Friday, 26 April 2013

The Convergence Green Paper that the European Commission didn’t write

The new European Commission Green Paper “Preparing for a Fully Converged Audiovisual World: Growth, Creation and Values” seems to have been a mouthful even for the Commission’s own PR department.  The press release translates it into ‘Internet on TV, TV on Internet’ - which does give a better flavour of what the Green Paper is about.

The Green Paper is a typical Commission mixture of current technology trends (dual screening gets a mention), market statistics leavened with a few anecdotes, lobbyists’ issues of the moment and hints of interventions that the Commission may have in mind for the future.  These are all underpinned by an unwavering belief in the efficacy of State-led intervention to achieve the Commission’s chosen public policy objectives.
As is de rigeur in documents such as this, the Commission has a grand vision:
“to seize the opportunity of this changing technological environment to ensure the widest possible access to European diversified content for all Europeans and, the widest choice of high quality offers”. 
That hints of a more interventionist Fortress Europe attitude than the Commission’s December 1997 Convergence Green Paper (PDF):
“This first step is intended to pave the way for the development of an appropriate regulatory environment which will facilitate the full achievement of the opportunities offered by the Information Society, in the interests of Europe and its citizens as the 21st century begins.”
Beyond the grand vision there is some fairly controversial stuff in the new Green Paper, particularly around the possibility of extending the Audiovisual Media Services Directive both in scope and to non-EU service providers. 

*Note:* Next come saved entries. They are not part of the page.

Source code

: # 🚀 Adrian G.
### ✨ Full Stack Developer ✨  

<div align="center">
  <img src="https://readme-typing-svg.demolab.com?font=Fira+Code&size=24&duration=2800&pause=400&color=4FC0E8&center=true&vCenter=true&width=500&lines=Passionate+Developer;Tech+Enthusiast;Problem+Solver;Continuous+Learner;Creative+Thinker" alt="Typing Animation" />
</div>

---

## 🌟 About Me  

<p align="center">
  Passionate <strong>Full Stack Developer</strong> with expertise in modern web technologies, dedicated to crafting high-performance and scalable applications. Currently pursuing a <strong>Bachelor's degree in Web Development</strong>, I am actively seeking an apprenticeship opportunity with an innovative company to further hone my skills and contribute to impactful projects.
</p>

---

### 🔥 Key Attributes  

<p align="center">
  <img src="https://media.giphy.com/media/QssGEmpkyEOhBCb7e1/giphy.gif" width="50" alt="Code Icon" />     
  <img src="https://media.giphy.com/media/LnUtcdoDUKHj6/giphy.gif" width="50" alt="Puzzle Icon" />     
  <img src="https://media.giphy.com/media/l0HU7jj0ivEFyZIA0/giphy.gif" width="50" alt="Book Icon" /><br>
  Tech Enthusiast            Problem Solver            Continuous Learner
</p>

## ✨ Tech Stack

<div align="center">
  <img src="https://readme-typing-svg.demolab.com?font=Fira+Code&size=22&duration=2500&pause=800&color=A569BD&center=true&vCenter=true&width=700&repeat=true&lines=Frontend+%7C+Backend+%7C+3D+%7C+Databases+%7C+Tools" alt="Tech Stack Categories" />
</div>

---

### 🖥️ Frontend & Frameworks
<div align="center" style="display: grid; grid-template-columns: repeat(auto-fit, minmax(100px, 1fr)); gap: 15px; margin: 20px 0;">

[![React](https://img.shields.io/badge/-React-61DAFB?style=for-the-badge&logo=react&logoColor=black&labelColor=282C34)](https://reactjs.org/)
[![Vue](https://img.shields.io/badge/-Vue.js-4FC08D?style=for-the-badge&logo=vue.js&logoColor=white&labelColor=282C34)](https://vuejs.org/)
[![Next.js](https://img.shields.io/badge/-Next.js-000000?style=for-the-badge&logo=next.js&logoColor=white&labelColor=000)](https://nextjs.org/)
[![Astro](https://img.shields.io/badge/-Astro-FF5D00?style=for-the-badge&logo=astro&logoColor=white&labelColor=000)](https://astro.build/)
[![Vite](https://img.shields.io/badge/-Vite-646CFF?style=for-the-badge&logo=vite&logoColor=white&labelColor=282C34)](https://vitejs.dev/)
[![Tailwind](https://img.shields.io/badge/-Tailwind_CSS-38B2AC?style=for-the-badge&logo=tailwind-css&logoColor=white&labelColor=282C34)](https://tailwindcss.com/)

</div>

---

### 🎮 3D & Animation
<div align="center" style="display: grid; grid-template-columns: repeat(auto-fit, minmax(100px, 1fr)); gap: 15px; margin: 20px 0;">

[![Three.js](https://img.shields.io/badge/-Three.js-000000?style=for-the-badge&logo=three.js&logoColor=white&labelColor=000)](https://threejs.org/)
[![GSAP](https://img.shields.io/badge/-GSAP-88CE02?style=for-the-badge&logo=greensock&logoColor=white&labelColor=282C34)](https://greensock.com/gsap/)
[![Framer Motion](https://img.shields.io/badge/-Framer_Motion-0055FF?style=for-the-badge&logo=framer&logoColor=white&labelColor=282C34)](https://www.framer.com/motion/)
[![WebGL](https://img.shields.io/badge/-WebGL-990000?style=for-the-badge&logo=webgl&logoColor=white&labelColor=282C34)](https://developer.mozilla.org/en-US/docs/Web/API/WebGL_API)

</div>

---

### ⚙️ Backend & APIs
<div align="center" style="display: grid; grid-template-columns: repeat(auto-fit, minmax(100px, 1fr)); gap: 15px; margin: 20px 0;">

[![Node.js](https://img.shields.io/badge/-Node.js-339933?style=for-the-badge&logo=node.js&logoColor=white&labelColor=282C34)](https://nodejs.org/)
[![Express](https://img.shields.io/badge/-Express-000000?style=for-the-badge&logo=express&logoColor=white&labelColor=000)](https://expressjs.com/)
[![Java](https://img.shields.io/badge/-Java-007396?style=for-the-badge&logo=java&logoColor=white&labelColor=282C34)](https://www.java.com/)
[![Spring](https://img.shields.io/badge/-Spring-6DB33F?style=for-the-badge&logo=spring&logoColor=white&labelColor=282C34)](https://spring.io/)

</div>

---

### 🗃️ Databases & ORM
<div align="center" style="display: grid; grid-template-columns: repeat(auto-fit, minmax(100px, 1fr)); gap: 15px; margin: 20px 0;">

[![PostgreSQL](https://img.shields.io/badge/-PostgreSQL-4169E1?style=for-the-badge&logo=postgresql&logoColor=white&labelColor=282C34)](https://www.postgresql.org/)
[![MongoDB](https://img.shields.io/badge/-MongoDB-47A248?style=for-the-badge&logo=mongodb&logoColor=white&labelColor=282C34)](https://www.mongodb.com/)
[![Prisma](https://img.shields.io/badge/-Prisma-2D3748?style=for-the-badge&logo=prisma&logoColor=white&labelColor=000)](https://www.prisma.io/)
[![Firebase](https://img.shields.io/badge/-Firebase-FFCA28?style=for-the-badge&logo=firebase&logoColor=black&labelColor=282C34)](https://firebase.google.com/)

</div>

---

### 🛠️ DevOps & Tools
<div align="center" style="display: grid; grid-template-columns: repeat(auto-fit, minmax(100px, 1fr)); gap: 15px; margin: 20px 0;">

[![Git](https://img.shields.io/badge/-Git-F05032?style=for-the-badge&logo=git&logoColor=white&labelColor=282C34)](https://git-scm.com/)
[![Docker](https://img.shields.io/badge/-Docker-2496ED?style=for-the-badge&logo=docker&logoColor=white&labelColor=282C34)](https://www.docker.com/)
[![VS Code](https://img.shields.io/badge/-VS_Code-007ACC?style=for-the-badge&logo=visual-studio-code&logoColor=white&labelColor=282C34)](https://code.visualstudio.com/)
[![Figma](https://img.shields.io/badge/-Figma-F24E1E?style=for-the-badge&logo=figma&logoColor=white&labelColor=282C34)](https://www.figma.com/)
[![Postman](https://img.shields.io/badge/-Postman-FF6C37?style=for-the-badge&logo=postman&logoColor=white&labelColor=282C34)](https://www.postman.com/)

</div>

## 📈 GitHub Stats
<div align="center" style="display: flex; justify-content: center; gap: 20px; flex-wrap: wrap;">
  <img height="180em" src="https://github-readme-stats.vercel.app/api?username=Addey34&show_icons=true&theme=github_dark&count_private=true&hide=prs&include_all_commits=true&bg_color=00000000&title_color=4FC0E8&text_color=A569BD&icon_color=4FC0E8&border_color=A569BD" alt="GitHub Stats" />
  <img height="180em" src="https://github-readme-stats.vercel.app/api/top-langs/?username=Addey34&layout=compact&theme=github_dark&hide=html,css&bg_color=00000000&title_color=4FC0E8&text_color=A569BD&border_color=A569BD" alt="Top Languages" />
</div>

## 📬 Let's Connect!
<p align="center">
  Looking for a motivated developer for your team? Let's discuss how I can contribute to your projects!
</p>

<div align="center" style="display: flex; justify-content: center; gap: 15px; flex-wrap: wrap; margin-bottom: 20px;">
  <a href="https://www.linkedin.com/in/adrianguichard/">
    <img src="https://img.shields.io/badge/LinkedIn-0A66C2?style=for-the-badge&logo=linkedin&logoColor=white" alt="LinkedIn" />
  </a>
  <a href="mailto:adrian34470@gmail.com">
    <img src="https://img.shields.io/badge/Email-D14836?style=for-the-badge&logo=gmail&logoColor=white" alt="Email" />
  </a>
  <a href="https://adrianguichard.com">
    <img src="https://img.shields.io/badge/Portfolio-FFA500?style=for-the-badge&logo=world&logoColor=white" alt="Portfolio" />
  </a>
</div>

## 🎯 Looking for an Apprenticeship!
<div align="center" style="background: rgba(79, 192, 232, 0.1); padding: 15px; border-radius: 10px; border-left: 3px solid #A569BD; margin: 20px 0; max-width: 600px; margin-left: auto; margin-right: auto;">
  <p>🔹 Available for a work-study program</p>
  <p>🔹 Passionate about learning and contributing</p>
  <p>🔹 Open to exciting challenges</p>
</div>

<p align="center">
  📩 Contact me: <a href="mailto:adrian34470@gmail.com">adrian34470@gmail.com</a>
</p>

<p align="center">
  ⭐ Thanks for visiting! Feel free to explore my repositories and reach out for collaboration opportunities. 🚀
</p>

But I am afraid I tired of the DG-speak.  I started to imagine the 2013 Convergence Green Paper that the Commission could have written, but didn’t. 

Here it is.
“15 years ago, in December 1997, we at the Commission published a Convergence Green Paper.   We said:
“… the Commission's Communication on electronic commerce … proposed the principle of 'no regulation for regulation's sake'.   This principle applies equally to all areas of convergence.”
We tentatively suggested five key regulatory principles that should govern our activity in the field of convergence.  They included:

“Regulation should be limited to what is strictly necessary to achieve clearly identified objectives.”
Of those five regulatory principles that we suggested in 1997, this remains the most important.  We observed then that:

“public authorities must avoid approaches which lead to over-regulation, or which simply seek to extend existing rules in the telecommunications and media sectors to areas and activities which are largely unregulated today.”
The Commission recognises that the pursuit by government of general policy goals – such as media pluralism, cultural diversity, protection of consumers and minors, media literacy – carries with it the potential for unintended consequences and regulatory failure and to undo the general good that comes from freedom of private action.  The Commission appreciates that government failure is a more significant risk than market failure.    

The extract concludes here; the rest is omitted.